* Brief *
Your answer must be an exact copy of the listing, with the images left out.

* Source records *
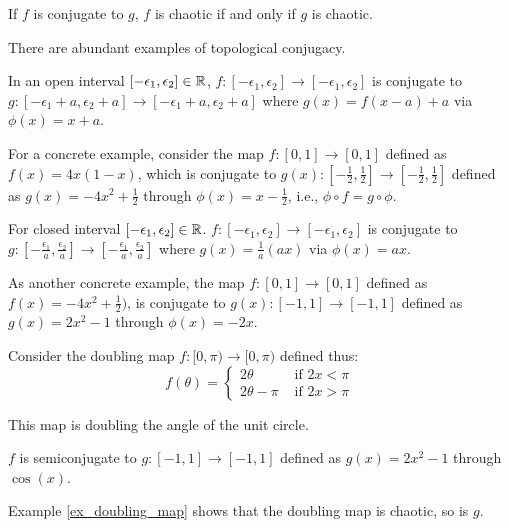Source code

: \begin{prop}\label{prop_conj_chaos}
	If $f$ is conjugate to $g$, $f$ is chaotic if and only if $g$ is chaotic.
\end{prop}

There are abundant examples of topological conjugacy.

\begin{example}
	In an open interval $[-\epsilon_1, \epsilon_2] \in \mathbb{R}$,
	$f: [-\epsilon_1, \epsilon_2] \rightarrow [-\epsilon_1, \epsilon_2]$
	is conjugate to 
	$g: [-\epsilon_1 + a, \epsilon_2 + a] \rightarrow  [-\epsilon_1 + a, \epsilon_2 + a]$
	where $g(x)= f(x -a) + a$ via $\phi(x) = x + a$.

	For a concrete example, consider the map 
	$f: [0,1] \rightarrow [0,1]$
	defined as $f(x) = 4x(1-x)$,
	which is conjugate to 
	$g(x): [-\frac{1}{2}, \frac{1}{2}] \rightarrow [-\frac{1}{2}, \frac{1}{2}]$
	defined as $g(x) = -4x^2 + \frac{1}{2}$ 
	through $\phi(x) = x -\frac{1}{2}$, i.e., $ \phi \circ f=  g \circ \phi$.
\end{example}

\begin{example}
	For closed interval $[-\epsilon_1, \epsilon_2] \in \mathbb{R}$. 
	$f: [-\epsilon_1, \epsilon_2] \rightarrow [-\epsilon_1, \epsilon_2]$
	is conjugate to 
	$g: [-\frac{\epsilon_1}{a}, \frac{\epsilon_2}{a}] \rightarrow [-\frac{\epsilon_1}{a}, \frac{\epsilon_2}{a}]$
	where $g(x)= \frac{1}{a}(ax)$ via $\phi(x) = ax$.


	As another concrete example, the map $f: [0,1] \rightarrow [0,1]$
	defined as $f(x) = -4x^2 + \frac{1}{2})$,
	is conjugate to 
	$g(x): [-1, 1] \rightarrow [-1, 1]$
	defined as $g(x) = 2x^2 - 1$
	through $\phi(x) = -2x$.
\end{example}

\begin{example}
	Consider the doubling map $f: [0,\pi) \rightarrow [0, \pi)$ defined thus: 
	$$
	f(\theta) = 
		\begin{cases}
			2 \theta &\text{ if } 2x <  \pi \\
			2 \theta - \pi &\text{ if } 2x > \pi
		\end{cases}
	$$
	
	This map is doubling the angle of the unit circle.

	$f$ is semiconjugate to $g: [-1, 1] \rightarrow [-1, 1]$ defined as $g(x) = 2x^2 - 1$ through $\cos(x)$.

	Example \ref{ex_doubling_map} shows that the doubling map is chaotic, so is $g$.
\end{example}

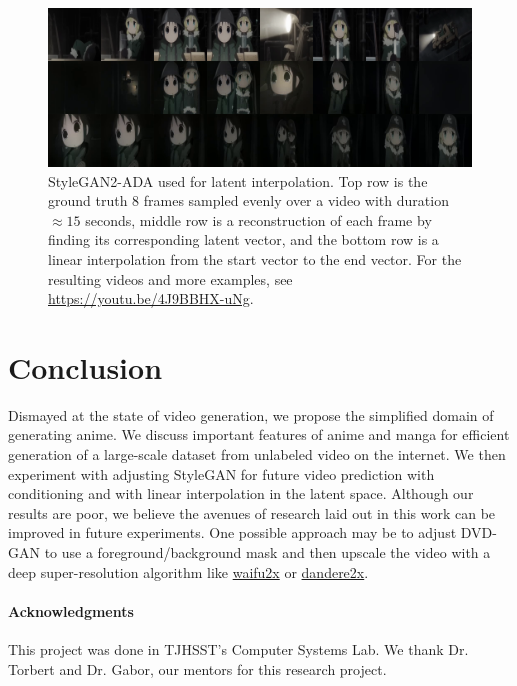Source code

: \documentclass[11pt, oneside]{article}
\begin{document}
\begin{figure}[h!]
  \centering
  \includegraphics[scale=0.2]{results_latent}
  \caption{StyleGAN2-ADA \cite{stylegan2ada} used for latent interpolation.
    Top row is the ground truth 8 frames sampled evenly over a video with
    duration \( \approx 15 \) seconds, middle row is a reconstruction
    of each frame by finding its corresponding latent vector, and the
    bottom row is a linear interpolation from the start vector to
    the end vector. For the resulting videos and more examples, see
    \href{https://youtu.be/4J9BBHX-uNg}{https://youtu.be/4J9BBHX-uNg}.}
  \label{fig:latent}
\end{figure}

\section{Conclusion}
Dismayed at the state of video generation, we propose the simplified domain
of generating anime. We discuss important features of anime and manga for
efficient generation of a large-scale dataset from unlabeled video on the
internet. We then experiment with adjusting StyleGAN \cite{stylegan2ada} for
future video prediction with conditioning and with linear interpolation in the
latent space. Although our results are poor, we believe the avenues of research
laid out in this work can be improved in future experiments. One possible
approach may be to adjust DVD-GAN \cite{dvdgan} to use a foreground/background
mask \cite{scene} and then upscale the video with a deep super-resolution
algorithm like \href{https://github.com/nagadomi/waifu2x}{waifu2x} or
\href{https://github.com/akai-katto/dandere2x}{dandere2x}.

\paragraph{Acknowledgments}
This project was done in TJHSST's Computer Systems Lab. We thank
Dr. Torbert and Dr. Gabor, our mentors for this research project.
\end{document}
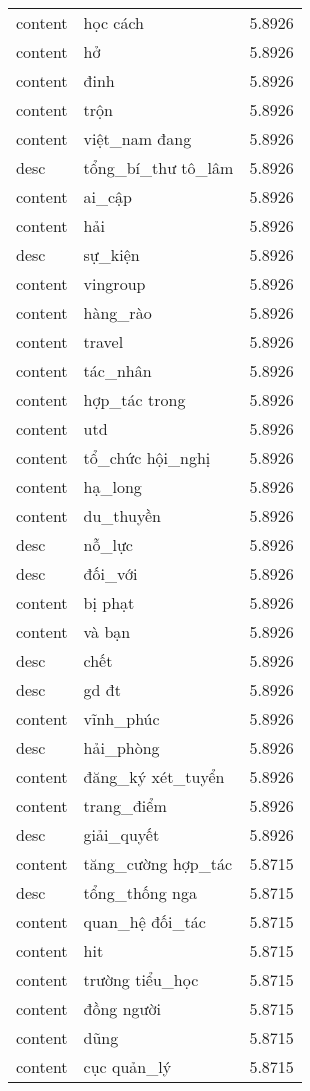 \documentclass{article}
\begin{document}
\begin{tabular}{lll}
content & học cách & 5.8926\\
content & hở & 5.8926\\
content & đinh & 5.8926\\
content & trộn & 5.8926\\
content & việt\_nam đang & 5.8926\\
desc & tổng\_bí\_thư tô\_lâm & 5.8926\\
content & ai\_cập & 5.8926\\
content & hải & 5.8926\\
desc & sự\_kiện & 5.8926\\
content & vingroup & 5.8926\\
content & hàng\_rào & 5.8926\\
content & travel & 5.8926\\
content & tác\_nhân & 5.8926\\
content & hợp\_tác trong & 5.8926\\
content & utd & 5.8926\\
content & tổ\_chức hội\_nghị & 5.8926\\
content & hạ\_long & 5.8926\\
content & du\_thuyền & 5.8926\\
desc & nỗ\_lực & 5.8926\\
desc & đối\_với & 5.8926\\
content & bị phạt & 5.8926\\
content & và bạn & 5.8926\\
desc & chết & 5.8926\\
desc & gd đt & 5.8926\\
content & vĩnh\_phúc & 5.8926\\
desc & hải\_phòng & 5.8926\\
content & đăng\_ký xét\_tuyển & 5.8926\\
content & trang\_điểm & 5.8926\\
desc & giải\_quyết & 5.8926\\
content & tăng\_cường hợp\_tác & 5.8715\\
desc & tổng\_thống nga & 5.8715\\
content & quan\_hệ đối\_tác & 5.8715\\
content & hit & 5.8715\\
content & trường tiểu\_học & 5.8715\\
content & đồng người & 5.8715\\
content & dũng & 5.8715\\
content & cục quản\_lý & 5.8715\\

\end{tabular}
\end{document}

* Problem solution *
Source code

: \begin{prop}\label{prop_conj_chaos}
	If $f$ is conjugate to $g$, $f$ is chaotic if and only if $g$ is chaotic.
\end{prop}

There are abundant examples of topological conjugacy.

\begin{example}
	In an open interval $[-\epsilon_1, \epsilon_2] \in \mathbb{R}$,
	$f: [-\epsilon_1, \epsilon_2] \rightarrow [-\epsilon_1, \epsilon_2]$
	is conjugate to 
	$g: [-\epsilon_1 + a, \epsilon_2 + a] \rightarrow  [-\epsilon_1 + a, \epsilon_2 + a]$
	where $g(x)= f(x -a) + a$ via $\phi(x) = x + a$.

	For a concrete example, consider the map 
	$f: [0,1] \rightarrow [0,1]$
	defined as $f(x) = 4x(1-x)$,
	which is conjugate to 
	$g(x): [-\frac{1}{2}, \frac{1}{2}] \rightarrow [-\frac{1}{2}, \frac{1}{2}]$
	defined as $g(x) = -4x^2 + \frac{1}{2}$ 
	through $\phi(x) = x -\frac{1}{2}$, i.e., $ \phi \circ f=  g \circ \phi$.
\end{example}

\begin{example}
	For closed interval $[-\epsilon_1, \epsilon_2] \in \mathbb{R}$. 
	$f: [-\epsilon_1, \epsilon_2] \rightarrow [-\epsilon_1, \epsilon_2]$
	is conjugate to 
	$g: [-\frac{\epsilon_1}{a}, \frac{\epsilon_2}{a}] \rightarrow [-\frac{\epsilon_1}{a}, \frac{\epsilon_2}{a}]$
	where $g(x)= \frac{1}{a}(ax)$ via $\phi(x) = ax$.


	As another concrete example, the map $f: [0,1] \rightarrow [0,1]$
	defined as $f(x) = -4x^2 + \frac{1}{2})$,
	is conjugate to 
	$g(x): [-1, 1] \rightarrow [-1, 1]$
	defined as $g(x) = 2x^2 - 1$
	through $\phi(x) = -2x$.
\end{example}

\begin{example}
	Consider the doubling map $f: [0,\pi) \rightarrow [0, \pi)$ defined thus: 
	$$
	f(\theta) = 
		\begin{cases}
			2 \theta &\text{ if } 2x <  \pi \\
			2 \theta - \pi &\text{ if } 2x > \pi
		\end{cases}
	$$
	
	This map is doubling the angle of the unit circle.

	$f$ is semiconjugate to $g: [-1, 1] \rightarrow [-1, 1]$ defined as $g(x) = 2x^2 - 1$ through $\cos(x)$.

	Example \ref{ex_doubling_map} shows that the doubling map is chaotic, so is $g$.
\end{example}

Source code

: \documentclass[11pt, oneside]{article}
\begin{document}
\begin{figure}[h!]
  \centering
  \includegraphics[scale=0.2]{results_latent}
  \caption{StyleGAN2-ADA \cite{stylegan2ada} used for latent interpolation.
    Top row is the ground truth 8 frames sampled evenly over a video with
    duration \( \approx 15 \) seconds, middle row is a reconstruction
    of each frame by finding its corresponding latent vector, and the
    bottom row is a linear interpolation from the start vector to
    the end vector. For the resulting videos and more examples, see
    \href{https://youtu.be/4J9BBHX-uNg}{https://youtu.be/4J9BBHX-uNg}.}
  \label{fig:latent}
\end{figure}

\section{Conclusion}
Dismayed at the state of video generation, we propose the simplified domain
of generating anime. We discuss important features of anime and manga for
efficient generation of a large-scale dataset from unlabeled video on the
internet. We then experiment with adjusting StyleGAN \cite{stylegan2ada} for
future video prediction with conditioning and with linear interpolation in the
latent space. Although our results are poor, we believe the avenues of research
laid out in this work can be improved in future experiments. One possible
approach may be to adjust DVD-GAN \cite{dvdgan} to use a foreground/background
mask \cite{scene} and then upscale the video with a deep super-resolution
algorithm like \href{https://github.com/nagadomi/waifu2x}{waifu2x} or
\href{https://github.com/akai-katto/dandere2x}{dandere2x}.

\paragraph{Acknowledgments}
This project was done in TJHSST's Computer Systems Lab. We thank
Dr. Torbert and Dr. Gabor, our mentors for this research project.
\end{document}
 \documentclass{article}
\begin{document}
\begin{tabular}{lll}
content & học cách & 5.8926\\
content & hở & 5.8926\\
content & đinh & 5.8926\\
content & trộn & 5.8926\\
content & việt\_nam đang & 5.8926\\
desc & tổng\_bí\_thư tô\_lâm & 5.8926\\
content & ai\_cập & 5.8926\\
content & hải & 5.8926\\
desc & sự\_kiện & 5.8926\\
content & vingroup & 5.8926\\
content & hàng\_rào & 5.8926\\
content & travel & 5.8926\\
content & tác\_nhân & 5.8926\\
content & hợp\_tác trong & 5.8926\\
content & utd & 5.8926\\
content & tổ\_chức hội\_nghị & 5.8926\\
content & hạ\_long & 5.8926\\
content & du\_thuyền & 5.8926\\
desc & nỗ\_lực & 5.8926\\
desc & đối\_với & 5.8926\\
content & bị phạt & 5.8926\\
content & và bạn & 5.8926\\
desc & chết & 5.8926\\
desc & gd đt & 5.8926\\
content & vĩnh\_phúc & 5.8926\\
desc & hải\_phòng & 5.8926\\
content & đăng\_ký xét\_tuyển & 5.8926\\
content & trang\_điểm & 5.8926\\
desc & giải\_quyết & 5.8926\\
content & tăng\_cường hợp\_tác & 5.8715\\
desc & tổng\_thống nga & 5.8715\\
content & quan\_hệ đối\_tác & 5.8715\\
content & hit & 5.8715\\
content & trường tiểu\_học & 5.8715\\
content & đồng người & 5.8715\\
content & dũng & 5.8715\\
content & cục quản\_lý & 5.8715\\

\end{tabular}
\end{document}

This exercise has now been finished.